とはいっても別にオショー(別名ラジニーシ)に特別な愛着を持っているというわけでもない。このデッキには普通のタロットにはない「マスター」というカードがあって、それはオショーの顔になっているが・・これは番外なので、気になるならこれだけ抜き出して占えばよいだろう。まあ、80年代に若者時代を過ごした者にとって、オショーとは何だったのかというのは一度考えてみてもよいことだろう。たしかに彼がいたことは、何らかの役割を演じていたということは確かなのだ。いろいろ暴露本なども出ているらしいが、そこに書いてあるのか事実かどうかは調査してみなければわからないので何ともいえない(ムクタナンダやサイババにも暴露本は出ているが、著者の書くことを無批判に事実だと信じることはメディア・リテラシーに欠けている。そもそもそういう著者には、その批判をしている人とのカルマ的関係があるはずだ)。でもたしかに彼の講話集は面白かった、と思う。あんまりマジメにとらえすぎず、「スピリチュアル・エンターテインメント」として接すればよいと思う。一種のトリックスター的役割の人だったと思う。

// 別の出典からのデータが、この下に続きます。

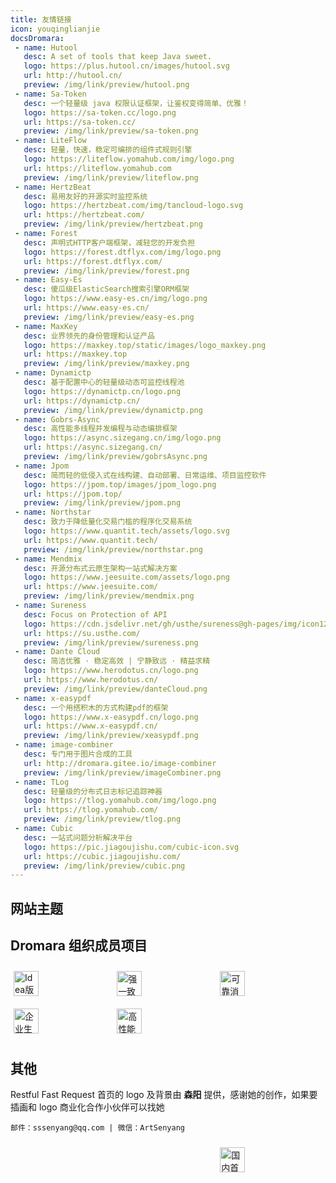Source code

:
 ```yaml
---
title: 友情链接
icon: youqinglianjie
docsDromara:
 - name: Hutool
   desc: A set of tools that keep Java sweet.
   logo: https://plus.hutool.cn/images/hutool.svg
   url: http://hutool.cn/
   preview: /img/link/preview/hutool.png
 - name: Sa-Token
   desc: 一个轻量级 java 权限认证框架，让鉴权变得简单、优雅！
   logo: https://sa-token.cc/logo.png
   url: https://sa-token.cc/
   preview: /img/link/preview/sa-token.png
 - name: LiteFlow
   desc: 轻量，快速，稳定可编排的组件式规则引擎
   logo: https://liteflow.yomahub.com/img/logo.png
   url: https://liteflow.yomahub.com
   preview: /img/link/preview/liteflow.png
 - name: HertzBeat
   desc: 易用友好的开源实时监控系统
   logo: https://hertzbeat.com/img/tancloud-logo.svg
   url: https://hertzbeat.com/
   preview: /img/link/preview/hertzbeat.png
 - name: Forest
   desc: 声明式HTTP客户端框架，减轻您的开发负担
   logo: https://forest.dtflyx.com/img/logo.png
   url: https://forest.dtflyx.com/
   preview: /img/link/preview/forest.png
 - name: Easy-Es
   desc: 傻瓜级ElasticSearch搜索引擎ORM框架
   logo: https://www.easy-es.cn/img/logo.png
   url: https://www.easy-es.cn/
   preview: /img/link/preview/easy-es.png
 - name: MaxKey
   desc: 业界领先的身份管理和认证产品
   logo: https://maxkey.top/static/images/logo_maxkey.png
   url: https://maxkey.top
   preview: /img/link/preview/maxkey.png
 - name: Dynamictp
   desc: 基于配置中心的轻量级动态可监控线程池
   logo: https://dynamictp.cn/logo.png
   url: https://dynamictp.cn/
   preview: /img/link/preview/dynamictp.png
 - name: Gobrs-Async
   desc: 高性能多线程并发编程与动态编排框架
   logo: https://async.sizegang.cn/img/logo.png
   url: https://async.sizegang.cn/
   preview: /img/link/preview/gobrsAsync.png
 - name: Jpom
   desc: 简而轻的低侵入式在线构建、自动部署、日常运维、项目监控软件
   logo: https://jpom.top/images/jpom_logo.png
   url: https://jpom.top/
   preview: /img/link/preview/jpom.png
 - name: Northstar
   desc: 致力于降低量化交易门槛的程序化交易系统
   logo: https://www.quantit.tech/assets/logo.svg
   url: https://www.quantit.tech/
   preview: /img/link/preview/northstar.png
 - name: Mendmix
   desc: 开源分布式云原生架构一站式解决方案
   logo: https://www.jeesuite.com/assets/logo.png
   url: https://www.jeesuite.com/
   preview: /img/link/preview/mendmix.png
 - name: Sureness
   desc: Focus on Protection of API
   logo: https://cdn.jsdelivr.net/gh/usthe/sureness@gh-pages/img/icon128.svg
   url: https://su.usthe.com/
   preview: /img/link/preview/sureness.png
 - name: Dante Cloud
   desc: 简洁优雅 · 稳定高效 | 宁静致远 · 精益求精
   logo: https://www.herodotus.cn/logo.png
   url: https://www.herodotus.cn/
   preview: /img/link/preview/danteCloud.png
 - name: x-easypdf
   desc: 一个用搭积木的方式构建pdf的框架
   logo: https://www.x-easypdf.cn/logo.png
   url: https://www.x-easypdf.cn/
   preview: /img/link/preview/xeasypdf.png
 - name: image-combiner
   desc: 专门用于图片合成的工具
   url: http://dromara.gitee.io/image-combiner
   preview: /img/link/preview/imageCombiner.png
 - name: TLog
   desc: 轻量级的分布式日志标记追踪神器
   logo: https://tlog.yomahub.com/img/logo.png
   url: https://tlog.yomahub.com/
   preview: /img/link/preview/tlog.png
 - name: Cubic
   desc: 一站式问题分析解决平台
   logo: https://pic.jiagoujishu.com/cubic-icon.svg
   url: https://cubic.jiagoujishu.com/
   preview: /img/link/preview/cubic.png
---
```


## 网站主题


<SiteInfo
   name="vuepress-theme-hope"
   desc="一个具有强大功能的 vuepress 主题"
   url="https://theme-hope.vuejs.press/zh"
   logo="https://theme-hope.vuejs.press/logo.svg"
   preview="/img/link/preview/hope.png"
/>

## Dromara 组织成员项目

<SiteInfo
v-for="item in $frontmatter.docsDromara"
:key="item.link"
v-bind="item"
/>

<div>
    <a href="https://dromara.gitee.io/fast-request/" target="_blank" style="width:30%; height:40px;  padding:10px 5px 10px 5px;display:inline-block">
        <img style="height:40px;" :src="$withBase('/img/link/fastRequest.gif')" title="Idea版postman神器">
    </a>
    <a href="https://gitee.com/dromara/Raincat" target="_blank" style="width:30%; height:40px;  padding:10px 5px 10px 5px;display:inline-block">
        <img style="height:40px;" :src="$withBase('/img/link/raincat-logo.png')" title="强一致性分布式事务解决方案。">
    </a>
    <a href="https://gitee.com/dromara/myth" target="_blank" style="width:30%; height:40px;  padding:10px 5px 10px 5px;display:inline-block">
        <img style="height:40px;" :src="$withBase('/img/link/myth-logo.png')" title="可靠消息分布式事务解决方案。">
    </a>
    <a href="https://gitee.com/dromara/koalas-rpc" target="_blank" style="width:30%;  padding:10px 5px 10px 5px;display:inline-block">
        <img style="height:40px;" :src="$withBase('/img/link/koalas-logo.png')" title="企业生产级百亿日PV高可用可拓展的RPC框架。">
    </a>
    <a href="https://gitee.com/dromara/hmily" target="_blank" style="width:30%; height:40px;  padding:10px 5px 10px 5px;display:inline-block">
        <img style="height:40px;" :src="$withBase('/img/link/hmily-logo.png')" title="高性能一站式分布式事务解决方案。">
    </a>
</div>

## 其他

Restful Fast Request 首页的 logo 及背景由 **森阳** 提供，感谢她的创作，如果要插画和 logo 商业化合作小伙伴可以找她

```
邮件：sssenyang@qq.com | 微信：ArtSenyang
```

<div>
    <a href="https://gitee.com/" target="_blank" style="width:30%; height:40px;  padding:10px 5px 10px 5px;display:inline-block">
        <img style="height:40px;" :src="$withBase('/img/link/gitee-logo.png')" >
    </a>
    <a href="https://www.oschina.net/" target="_blank" style="width:30%; height:40px;  padding:10px 5px 10px 5px;display:inline-block">
        <img style="height:40px;" :src="$withBase('/img/link/oschina-logo.png')" >
    </a>
    <a href="https://www.xiaonuo.vip/" target="_blank" style="width:30%; height:40px;  padding:10px 5px 10px 5px;display:inline-block">
        <img style="height:40px;" :src="$withBase('/img/link/snowy.png')" title="国内首个国密前后分离快速开发平台">
    </a>
</div>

しかしこのタロットは、伝統的なタロットとはだいぶちがっている。カードの名前だって相当にちがっていて新しい体系だ。タロット界ではけっこう有名なデッキだが、オショー自身が考えたタロットというわけでもなさそう。アートワークはオショーの弟子のアーティストがやっていて、解説書にはオショーの文章が引用されたりしているが、そんなにオショーのことを気にしなくても使えるものだと思う。ま、はっきり言って私はこれ、かなり気に入った。スピリチュアル・タロットとしては一級品だと思う。スピリチュアルといっても、私はあのトートタロットはどうにも気持ちが悪い。しかしオショーZENタロットはなかなか絵が美しく、日常を突き抜けた世界をうまく表現できている。宇宙的なひろがりなども感じさせる。

そのオショーZENタロットが語るところでは、私はいま変容の時期にあるらしい。びしびしと「トランスフォーメーション」のカードが何回も出たりしているが・・

思うのだが、およそ「起こったことにはすべて意味がある」と考えるのが、まず大事なことであろう。この世界に、「偶然」というものがあるのか。「偶然」があると思っている人と、実は偶然ということはなく、すべて深いところにある理由があって起こるものである、と考える人では、大きな違いになってくる。真の意味は見えない部分にあるのだ。そういう意味では、あまり抵抗せず、自分がどういうプロセスにあるかを的確に理解することがまず大切なことだろう。それからは、letting go だ。このカードも2回出てきた。